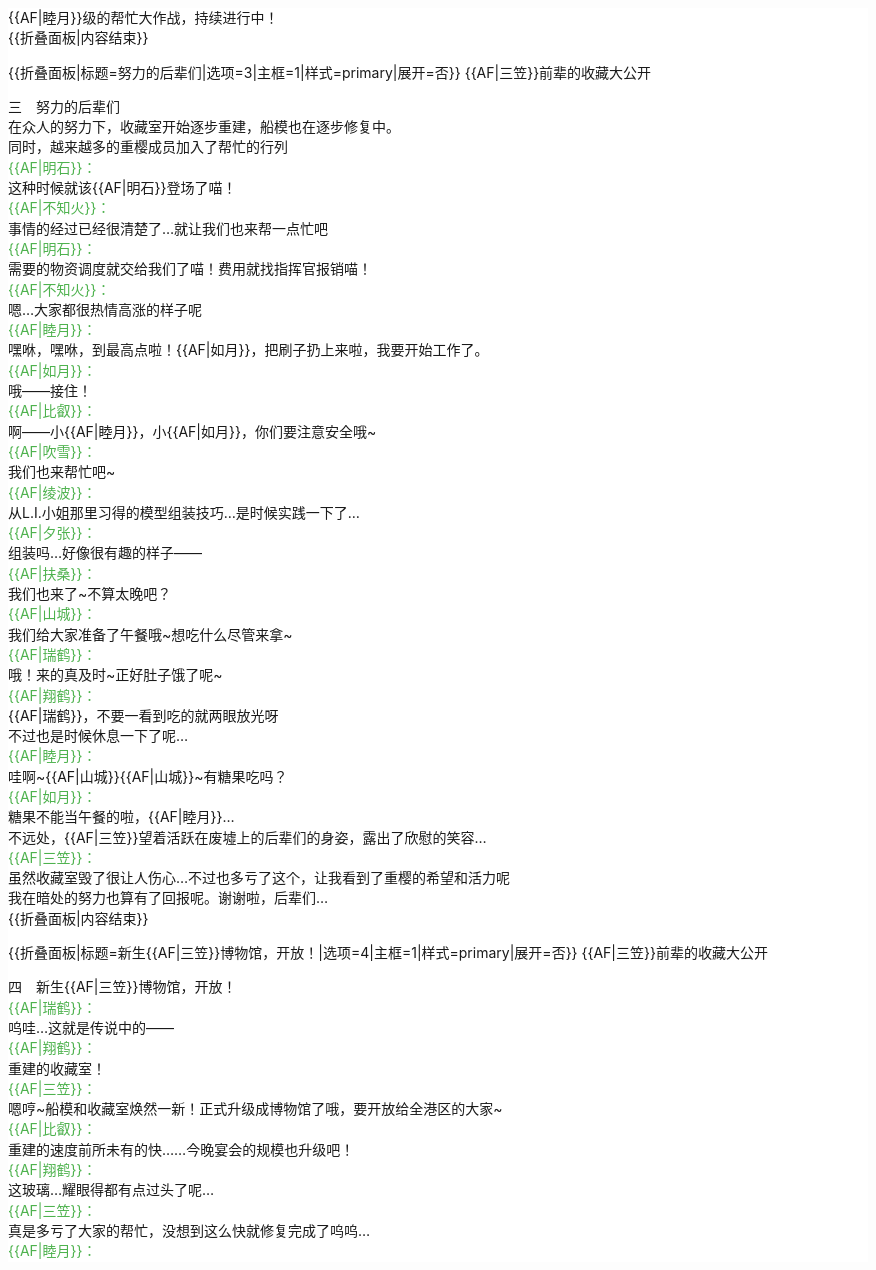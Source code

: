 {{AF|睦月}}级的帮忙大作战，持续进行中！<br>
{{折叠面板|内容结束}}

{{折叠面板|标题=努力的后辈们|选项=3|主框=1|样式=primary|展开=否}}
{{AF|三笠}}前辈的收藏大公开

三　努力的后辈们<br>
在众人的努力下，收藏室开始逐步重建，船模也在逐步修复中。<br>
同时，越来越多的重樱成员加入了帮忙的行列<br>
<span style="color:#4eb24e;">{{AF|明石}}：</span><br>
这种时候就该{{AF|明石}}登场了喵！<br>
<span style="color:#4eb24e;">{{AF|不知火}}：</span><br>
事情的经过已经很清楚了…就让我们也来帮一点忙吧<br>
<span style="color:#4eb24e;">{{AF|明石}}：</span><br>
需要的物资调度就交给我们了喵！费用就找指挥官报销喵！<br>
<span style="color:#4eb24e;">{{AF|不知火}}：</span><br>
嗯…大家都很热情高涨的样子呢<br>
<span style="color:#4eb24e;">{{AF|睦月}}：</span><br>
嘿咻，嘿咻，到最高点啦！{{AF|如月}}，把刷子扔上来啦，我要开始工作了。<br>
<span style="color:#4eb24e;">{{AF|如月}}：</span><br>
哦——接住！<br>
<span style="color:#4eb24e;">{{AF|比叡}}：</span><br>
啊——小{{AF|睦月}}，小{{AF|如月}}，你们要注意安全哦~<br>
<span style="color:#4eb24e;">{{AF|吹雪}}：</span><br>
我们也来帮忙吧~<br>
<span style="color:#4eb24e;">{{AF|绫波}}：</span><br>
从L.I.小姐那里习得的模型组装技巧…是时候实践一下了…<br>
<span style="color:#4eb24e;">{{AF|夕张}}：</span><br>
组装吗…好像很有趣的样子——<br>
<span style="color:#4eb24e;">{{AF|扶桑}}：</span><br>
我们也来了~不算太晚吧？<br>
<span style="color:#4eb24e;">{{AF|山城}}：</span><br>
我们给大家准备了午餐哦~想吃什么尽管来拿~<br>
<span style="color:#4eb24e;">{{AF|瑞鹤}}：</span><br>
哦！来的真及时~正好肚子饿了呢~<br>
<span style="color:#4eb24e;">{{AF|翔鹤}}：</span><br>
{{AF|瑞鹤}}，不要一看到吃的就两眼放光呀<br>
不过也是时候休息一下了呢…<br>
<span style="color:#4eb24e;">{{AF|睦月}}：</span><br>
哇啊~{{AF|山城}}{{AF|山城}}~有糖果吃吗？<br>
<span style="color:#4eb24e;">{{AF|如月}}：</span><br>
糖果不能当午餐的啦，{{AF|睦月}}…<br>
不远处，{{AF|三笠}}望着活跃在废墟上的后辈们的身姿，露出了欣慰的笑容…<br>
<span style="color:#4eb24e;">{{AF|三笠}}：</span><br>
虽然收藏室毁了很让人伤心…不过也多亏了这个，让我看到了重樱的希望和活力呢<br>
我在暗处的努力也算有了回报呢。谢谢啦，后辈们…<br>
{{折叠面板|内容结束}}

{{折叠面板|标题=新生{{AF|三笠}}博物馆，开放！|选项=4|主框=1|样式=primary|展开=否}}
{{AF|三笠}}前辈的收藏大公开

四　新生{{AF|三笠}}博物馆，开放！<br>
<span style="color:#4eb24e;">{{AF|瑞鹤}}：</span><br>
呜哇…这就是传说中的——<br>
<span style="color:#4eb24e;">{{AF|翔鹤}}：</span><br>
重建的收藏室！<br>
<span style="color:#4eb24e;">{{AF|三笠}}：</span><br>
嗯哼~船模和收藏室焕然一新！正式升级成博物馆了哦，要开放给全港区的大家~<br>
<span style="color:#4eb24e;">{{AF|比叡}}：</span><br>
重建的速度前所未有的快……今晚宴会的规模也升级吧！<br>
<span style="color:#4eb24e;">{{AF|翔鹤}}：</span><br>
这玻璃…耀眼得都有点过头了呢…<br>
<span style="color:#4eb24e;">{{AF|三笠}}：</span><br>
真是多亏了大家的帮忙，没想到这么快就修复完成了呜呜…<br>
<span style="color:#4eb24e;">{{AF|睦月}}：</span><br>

============================================================

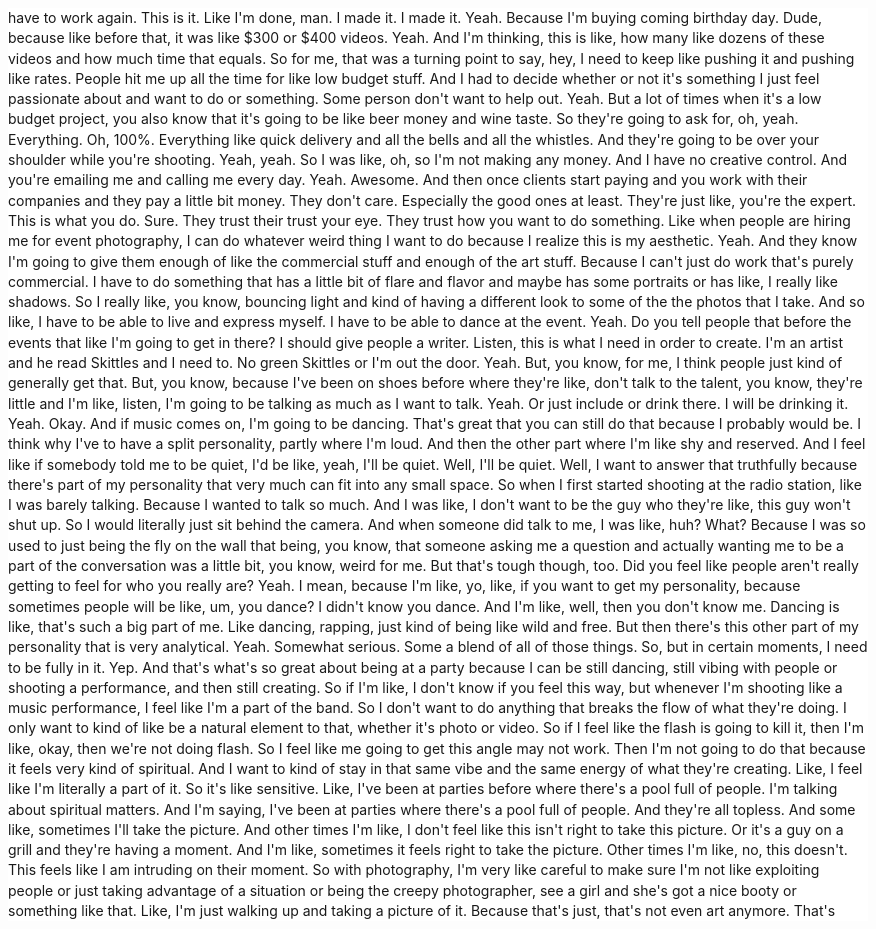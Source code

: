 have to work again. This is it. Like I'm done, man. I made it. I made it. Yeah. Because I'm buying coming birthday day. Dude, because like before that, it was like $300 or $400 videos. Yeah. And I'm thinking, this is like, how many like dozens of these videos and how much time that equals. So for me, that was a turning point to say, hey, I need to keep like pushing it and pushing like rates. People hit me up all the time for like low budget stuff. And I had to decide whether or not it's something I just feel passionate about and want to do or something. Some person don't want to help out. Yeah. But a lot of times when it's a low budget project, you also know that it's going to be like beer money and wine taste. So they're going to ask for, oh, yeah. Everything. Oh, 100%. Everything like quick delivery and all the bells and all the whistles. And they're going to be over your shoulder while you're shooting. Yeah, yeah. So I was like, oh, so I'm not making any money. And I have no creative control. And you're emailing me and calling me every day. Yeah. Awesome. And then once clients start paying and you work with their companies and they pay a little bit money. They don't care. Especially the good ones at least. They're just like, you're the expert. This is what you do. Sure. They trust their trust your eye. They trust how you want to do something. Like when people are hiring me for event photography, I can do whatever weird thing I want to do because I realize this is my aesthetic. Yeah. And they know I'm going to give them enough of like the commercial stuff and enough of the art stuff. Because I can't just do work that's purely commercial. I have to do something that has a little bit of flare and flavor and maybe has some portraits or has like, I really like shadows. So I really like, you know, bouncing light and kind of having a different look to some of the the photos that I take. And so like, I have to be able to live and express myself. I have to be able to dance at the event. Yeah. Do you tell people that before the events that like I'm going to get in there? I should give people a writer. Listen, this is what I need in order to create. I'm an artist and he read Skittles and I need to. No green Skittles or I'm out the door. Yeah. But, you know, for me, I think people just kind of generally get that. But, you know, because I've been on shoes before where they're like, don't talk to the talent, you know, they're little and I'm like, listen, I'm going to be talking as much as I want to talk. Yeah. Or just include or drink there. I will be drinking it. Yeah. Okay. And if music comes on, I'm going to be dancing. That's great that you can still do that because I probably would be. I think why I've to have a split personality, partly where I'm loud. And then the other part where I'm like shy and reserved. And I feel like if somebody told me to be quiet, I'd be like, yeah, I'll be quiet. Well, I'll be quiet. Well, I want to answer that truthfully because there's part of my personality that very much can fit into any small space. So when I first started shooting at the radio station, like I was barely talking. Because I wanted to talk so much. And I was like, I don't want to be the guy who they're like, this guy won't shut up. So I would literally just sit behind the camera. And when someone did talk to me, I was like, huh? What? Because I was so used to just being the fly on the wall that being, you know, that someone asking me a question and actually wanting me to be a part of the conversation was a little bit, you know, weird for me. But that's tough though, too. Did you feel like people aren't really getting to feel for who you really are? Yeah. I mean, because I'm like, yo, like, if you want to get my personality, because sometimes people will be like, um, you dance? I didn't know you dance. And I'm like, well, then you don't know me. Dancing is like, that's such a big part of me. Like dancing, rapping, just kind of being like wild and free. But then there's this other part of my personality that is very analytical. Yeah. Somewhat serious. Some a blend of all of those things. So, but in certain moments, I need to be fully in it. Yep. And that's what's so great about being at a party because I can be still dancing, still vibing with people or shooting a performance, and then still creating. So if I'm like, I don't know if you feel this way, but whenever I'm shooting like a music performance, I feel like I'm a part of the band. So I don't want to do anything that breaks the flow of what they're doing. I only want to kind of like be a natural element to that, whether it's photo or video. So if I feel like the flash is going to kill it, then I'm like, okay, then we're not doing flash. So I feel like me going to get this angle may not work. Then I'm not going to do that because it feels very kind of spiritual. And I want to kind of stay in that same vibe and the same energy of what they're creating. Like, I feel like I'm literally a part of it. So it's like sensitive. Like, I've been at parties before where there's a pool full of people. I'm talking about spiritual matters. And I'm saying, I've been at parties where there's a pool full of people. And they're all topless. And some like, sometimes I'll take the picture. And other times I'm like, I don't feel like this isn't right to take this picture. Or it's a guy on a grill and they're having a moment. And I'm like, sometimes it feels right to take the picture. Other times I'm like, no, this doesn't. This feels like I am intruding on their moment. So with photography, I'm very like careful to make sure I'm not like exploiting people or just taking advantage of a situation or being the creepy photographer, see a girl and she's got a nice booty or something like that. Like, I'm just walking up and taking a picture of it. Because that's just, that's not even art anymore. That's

============================================================

> _DIRECTIONS FOR THIS TASK_
Your answer must be the count of lines in the data that contain "primary", with no added words.

> _FINISHED TASK_
2